Analytical and creative thinking will remain the most important skills for workers in 2023, along with self-efficacy, flexibility, motivation, curiosity, lifelong learning, reliability, attention to detail, empathy, active listening, leadership, and social influence. 

However, these skills are threatened by the digital transformation we are undergoing, so the key question for organizations is how to manage talent to keep up with the demands of this new era.

According to the World Economic Forum’s latest report, “The Future of Jobs”, which gathers the opinions of multinational HR leaders and explores how jobs will evolve over the next five years, more than 75% of companies surveyed believe that the impact of most technologies on the job market will be clearly positive, and that the analysis of large amounts of data, innovative tools for managing climate change and the environment, encryption and cybersecurity will be the main drivers of job growth. 

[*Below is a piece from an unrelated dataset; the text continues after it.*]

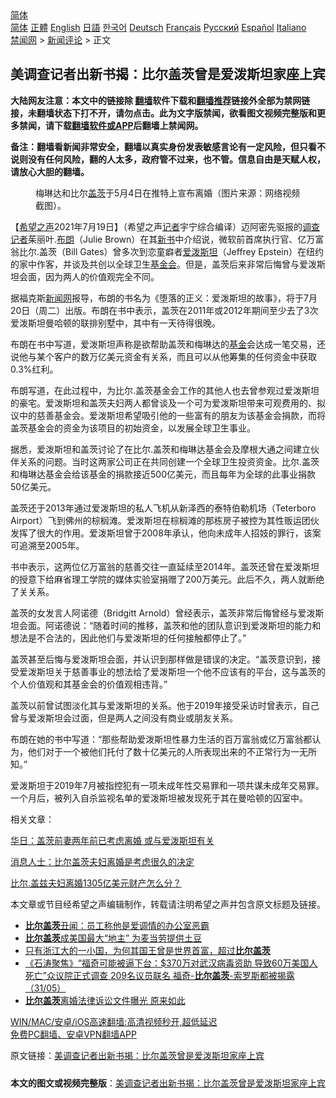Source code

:  <!-- 面包屑导航 --> <div class="breadcrumb"><!-- GTranslate: https://gtranslate.io/ -->  <div class="switcher notranslate">  <div class="selected">  <a href="#" onclick="return false;"> 简体</a>  </div>  <div class="option">  <a href="https://www.bannedbook.org" onclick="doGTranslate('zh-CN|zh-CN');jQuery('div.switcher div.selected a').html(jQuery(this).html());return false;" title="简体中文" class="nturl selected"> 简体</a>  <a href="https://www.bannedbook.org/zh-tw/" onclick="doGTranslate('zh-CN|zh-TW');jQuery('div.switcher div.selected a').html(jQuery(this).html());return false;" title="繁體中文" class="nturl"> 正體</a>  <a href="https://www.bannedbook.org/en/" onclick="doGTranslate('zh-CN|en');jQuery('div.switcher div.selected a').html(jQuery(this).html());return false;" title="English" class="nturl"> English</a>  <a href="https://www.bannedbook.org/ja/" onclick="doGTranslate('zh-CN|ja');jQuery('div.switcher div.selected a').html(jQuery(this).html());return false;" title="日本語" class="nturl"> 日語</a>  <a href="https://www.bannedbook.org/ko/" onclick="doGTranslate('zh-CN|ko');jQuery('div.switcher div.selected a').html(jQuery(this).html());return false;" title="한국어" class="nturl"> 한국어</a>  <a href="https://www.bannedbook.org/de/" onclick="doGTranslate('zh-CN|de');jQuery('div.switcher div.selected a').html(jQuery(this).html());return false;" title="Deutsch" class="nturl"> Deutsch</a>  <a href="https://www.bannedbook.org/fr/" onclick="doGTranslate('zh-CN|fr');jQuery('div.switcher div.selected a').html(jQuery(this).html());return false;" title="Français" class="nturl"> Français</a>  <a href="https://www.bannedbook.org/ru/" onclick="doGTranslate('zh-CN|ru');jQuery('div.switcher div.selected a').html(jQuery(this).html());return false;" title="Русский" class="nturl"> Русский</a>  <a href="https://www.bannedbook.org/es/" onclick="doGTranslate('zh-CN|es');jQuery('div.switcher div.selected a').html(jQuery(this).html());return false;" title="Español" class="nturl"> Español</a>  <a href="https://www.bannedbook.org/it/" onclick="doGTranslate('zh-CN|it');jQuery('div.switcher div.selected a').html(jQuery(this).html());return false;" title="Italiano" class="nturl"> Italiano</a>  </div>  </div>      <div class='breadcrumb-sub'><!-- Breadcrumb NavXT 6.3.0 --> <a href="https://www.bannedbook.org/" class="home">禁闻网</a> &gt; <a href="https://www.bannedbook.org/bnews/comments/" class="category">新闻评论</a> &gt; 正文</div></div><h2>美调查记者出新书揭：比尔盖茨曾是爱泼斯坦家座上宾</h2> <p class="notice"><b>大陆网友注意：本文中的链接除 <a href="https://github.com/bannedbook/fanqiang" >翻墙</a>软件下载和<a href="https://github.com/killgcd/justmysocks/blob/master/README.md">翻墙推荐</a>链接外全部为禁网链接，未翻墙状态下打不开，请勿点击。此为文字版禁闻，欲看图文视频完整版和更多禁闻，请下载<a href="https://github.com/bannedbook/fanqiang">翻墙软件或APP</a>后翻墙上禁闻网。</p><p>备注：翻墙看新闻非常安全，翻墙以真实身份发表敏感言论有一定风险，但只看不说则没有任何风险，翻的人太多，政府管不过来，也不管。信息自由是天赋人权，请放心大胆的翻墙。</b></p>  <div class="entry"> <figure> <p><figcaption>梅琳达和比尔<a href="https://www.bannedbook.org/bnews/tag/%e7%9b%96%e8%8c%a8/" class="st_tag internal_tag" rel="tag" title="标签 盖茨 下的日志">盖茨</a>于5月4日在推特上宣布离婚（图片来源：网络视频截图）。</figcaption></figure> <p>【<span class='wp_keywordlink_affiliate'><a href="https://www.soundofhope.org" title="希望之声" target="_blank">希望之声</a></span>2021年7月19日】（希望之声<a href="https://www.bannedbook.org/bnews/tag/%E8%AE%B0%E8%80%85/" class="st_tag internal_tag" rel="tag" title="标签 记者 下的日志">记者</a>宇宁综合编译）迈阿密先驱报的<a href="https://www.bannedbook.org/bnews/tag/%e8%b0%83%e6%9f%a5%e8%ae%b0%e8%80%85/" class="st_tag internal_tag" rel="tag" title="标签 调查记者 下的日志">调查记者</a>茱丽叶.<a href="https://www.bannedbook.org/bnews/tag/%e5%b8%83%e6%9c%97/" class="st_tag internal_tag" rel="tag" title="标签 布朗 下的日志">布朗</a>（Julie Brown）在其<a href="https://www.bannedbook.org/bnews/tag/%E6%96%B0%E4%B9%A6/" class="st_tag internal_tag" rel="tag" title="标签 新书 下的日志">新书</a>中介绍说，微软前首席执行官、亿万富翁比尔.盖茨（Bill Gates）曾多次到恋童癖者<a href="https://www.bannedbook.org/bnews/tag/%e7%88%b1%e6%b3%bc%e6%96%af%e5%9d%a6/" class="st_tag internal_tag" rel="tag" title="标签 爱泼斯坦 下的日志">爱泼斯坦</a>（Jeffrey Epstein）在纽约的家中作客，并谈及共创以全球卫生<a href="https://www.bannedbook.org/bnews/tag/%E5%9F%BA%E9%87%91%E4%BC%9A/" class="st_tag internal_tag" rel="tag" title="标签 基金会 下的日志">基金会</a>。但是，盖茨后来非常后悔曾与爱泼斯坦会面，因为两人的价值观完全不同。</p> <p>据福克斯<span class='wp_keywordlink_affiliate'><a href="https://www.bannedbook.org/" title="新闻网">新闻网</a></span>报导，布朗的书名为《堕落的正义：爱泼斯坦的故事》，将于7月20日（周二）出版。布朗在书中表示，盖茨在2011年或2012年期间至少去了3次爱泼斯坦曼哈顿的联排别墅中，其中有一天待得很晚。</p> <p>布朗在书中写道，爱泼斯坦声称是欲帮助盖茨和梅琳达的<a href="https://www.bannedbook.org/bnews/tag/%E5%9F%BA%E9%87%91/" class="st_tag internal_tag" rel="tag" title="标签 基金 下的日志">基金</a>会达成一笔交易，还说他与某个客户的数万亿美元资金有关系，而且可以从他筹集的任何资金中获取0.3%红利。</p> <p>布朗写道，在此过程中，为比尔.盖茨基金会工作的其他人也去曾参观过爱泼斯坦的豪宅。爱泼斯坦和盖茨夫妇两人都曾谈及一个可为爱泼斯坦带来可观费用的、拟议中的慈善基金会。爱泼斯坦希望吸引他的一些富有的朋友为该基金会捐款，而将盖茨基金会的资金为该项目的初始资金，以发展全球卫生事业。</p>  <p>据悉，爱泼斯坦和盖茨讨论了在比尔.盖茨和梅琳达基金会及摩根大通之间建立伙伴关系的问题。当时这两家公司正在共同创建一个全球卫生投资资金。比尔.盖茨和梅琳达基金会给该基金的捐款接近500亿美元，而且每年为全球的此事业捐款50亿美元。</p> <p>盖茨还于2013年通过爱泼斯坦的私人飞机从新泽西的泰特伯勒机场（Teterboro Airport）飞到佛州的棕榈滩。爱泼斯坦在棕榈滩的那栋房子被控为其性贩运团伙发挥了很大的作用。爱泼斯坦曾于2008年承认，他向未成年人招妓的罪行，该案可追溯至2005年。</p> <p>书中表示，这两位亿万富翁的慈善交往一直延续至2014年。盖茨还曾在爱泼斯坦的授意下给麻省理工学院的媒体实验室捐赠了200万美元。此后不久，两人就断绝了关关系。</p> <p>盖茨的女发言人阿诺德（Bridgitt Arnold）曾经表示，盖茨非常后悔曾经与爱泼斯坦会面。阿诺德说：“随着时间的推移，盖茨和他的团队意识到爱泼斯坦的能力和想法是不合法的，因此他们与爱泼斯坦的任何接触都停止了。”</p>  <p>盖茨甚至后悔与爱泼斯坦会面，并认识到那样做是错误的决定。“盖茨意识到，接受爱泼斯坦关于慈善事业的想法给了爱泼斯坦一个他不应该有的平台，这与盖茨的个人价值观和其基金会的价值观相违背。”</p> <p>盖茨以前曾试图淡化其与爱泼斯坦的关系。他于2019年接受采访时曾表示，自己曾与爱泼斯坦会过面，但是两人之间没有商业或朋友关系。</p> <p>布朗在她的书中写道：“那些帮助爱泼斯坦性暴力生活的百万富翁或亿万富翁都认为，他们对于一个被他们托付了数十亿美元的人所表现出来的不正常行为一无所知。”</p> <p>爱泼斯坦于2019年7月被指控犯有一项未成年性交易罪和一项共谋未成年交易罪。一个月后，被列入自杀监视名单的爱泼斯坦被发现死于其在曼哈顿的囚室中。</p>  <p>相关文章：</p> <p><a href="https://www.soundofhope.org/post/503765">华日：盖茨前妻两年前已考虑离婚 或与爱泼斯坦有关</a></p> <p><a data-ved="2ahUKEwiD-Yimne7xAhUclEsFHYw-B38QFjAAegQIAxAD" href="https://www.soundofhope.org/post/503384?lang=b5" ping="/url?sa=t&amp;source=web&amp;rct=j&amp;url=https://www.soundofhope.org/post/503384%3Flang%3Db5&amp;ved=2ahUKEwiD-Yimne7xAhUclEsFHYw-B38QFjAAegQIAxAD">消息人士：比尔盖茨夫妇离婚是考虑很久的决定</a></p> <p><a data-ved="2ahUKEwjK1cGDnu7xAhWPT30KHce5B8QQFjAAegQIAxAD" href="https://www.soundofhope.org/post/501941?lang=b5" ping="/url?sa=t&amp;source=web&amp;rct=j&amp;url=https://www.soundofhope.org/post/501941%3Flang%3Db5&amp;ved=2ahUKEwjK1cGDnu7xAhWPT30KHce5B8QQFjAAegQIAxAD">比尔.盖兹夫妇离婚1305亿美元财产怎么分？</a></p>  <p>本文章或节目经希望之声编辑制作，转载请注明希望之声并包含原文标题及链接。 </p> <ul class='op-related-articles' title='相关阅读'> <li><a href='https://www.bannedbook.org/bnews/cnnews/20210701/1578400.html' target='_blank'><b>比尔盖茨</b>丑闻：员工称他是爱调情的办公室恶霸</a></li> <li><a href='https://www.bannedbook.org/bnews/comments/20210612/1565070.html' target='_blank'><b>比尔盖茨</b>成美国最大“地主” 为麦当劳提供土豆</a></li> <li><a href='https://www.bannedbook.org/bnews/funmedia/20210607/1561771.html' target='_blank'>只有浙江大的一小国，为何其国王曾是世界首富，超过<b>比尔盖茨</b></a></li> <li><a href='https://www.bannedbook.org/bnews/bannedvideo/20210531/1557448.html' target='_blank'>《石涛聚焦》“福奇可能被逼下台：$370万对武汉病毒资助 导致60万美国人死亡”众议院正式调查 209名议员联名 福奇-<b>比尔盖茨</b>-索罗斯都被揭露（31/05）</a></li> <li><a href='https://www.bannedbook.org/bnews/worldnews/20210523/1552109.html' target='_blank'><b>比尔盖茨</b>离婚法律诉讼文件曝光 原来如此</a></li> </ul> <p class="texttj"> <a href="https://github.com/bannedbook/fanqiang/wiki/V2ray%E6%9C%BA%E5%9C%BA" target="_blank">WIN/MAC/安卓/iOS高速翻墙:高清视频秒开,超低延迟</a><br/> <a href="https://github.com/bannedbook/fanqiang/wiki/%E7%A6%81%E9%97%BB%E7%BD%91%E5%AE%89%E5%8D%93%E7%BF%BB%E5%A2%99%E6%96%B0%E9%97%BBAPP" target="_blank">免费PC翻墙、安卓VPN翻墙APP</a></p><p>原文链接：<a class="src_link"  href="https://www.soundofhope.org/post/526943" target="_blank">美调查记者出新书揭：比尔盖茨曾是爱泼斯坦家座上宾</a></p><a name='sharetosocial'></a>  <div style="margin-bottom:5px;padding-bottom:5px;clear:both"> <div id="archive-pix-1" class="banner-ads"> <!-- AuctionX Display platform tag START --> <div id="26318x728x90x621x_ADSLOT2" clicktrack="%%CLICK_URL_ESC%%"></div> <!-- AuctionX Display platform tag END --> </div> <div id="archive-pix-2" class="banner-ads"> <!-- AuctionX Display platform tag START --> <div id="26315x300x250x621x_ADSLOT2" clicktrack="%%CLICK_URL_ESC%%"></div> <!-- AuctionX Display platform tag END --> </div> </div>  <div id="archive-pix-1" class="banner-ads"> <!-- AuctionX Display platform tag START --> <div id="26318x728x90x621x_ADSLOT3" clicktrack="%%CLICK_URL_ESC%%"></div> <!-- AuctionX Display platform tag END --> </div> <div><b>本文的图文或视频完整版</b>：<a href='https://www.bannedbook.org/bnews/comments/20210719/1590040.html'>美调查记者出新书揭：比尔盖茨曾是爱泼斯坦家座上宾</a></div>  </div><!--END ENTRY-->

In the face of changes and challenges in the labor market driven by technology and automation, a gap has emerged between the skills required by industry and those actually possessed by professionals. The global reskilling revolution aims to close this gap.

The reskilling strategies implemented by companies aim to successfully manage talent by focusing on how to enhance or reinvent current competencies. This not only helps retain talent, but also fosters a corporate dynamic culture that provides opportunities to learn and grow.

Today, the premise is to transform ourselves to adapt to change. We need to reinvent job profiles to bring them closer to what the jobs of the future, which are already here, will require. This can be done by learning new skills that are better suited to current profiles (upskilling) or by acquiring new skills for a completely different job (reskilling).

For example, one of the most important skills a person trying to enter the job market must have is the ability to adapt to an environment accelerated by the introduction of exponential technologies (VUCA) and the attitude to treat his or her skill evolution as an innovation project.

Therefore, these reskilling and upskilling initiatives become crucial for both companies and professionals. On the one hand, companies need employees with the ingenuity and dexterity to not only accompany change, but to be its authors. On the other hand, continuous learning becomes a strategic value for talents because it allows them to stay up-to-date and move fluidly through transformation processes, increasing their employability and reducing their vulnerability to possible periods of unemployment.

Those who resist lose, those who adapt win.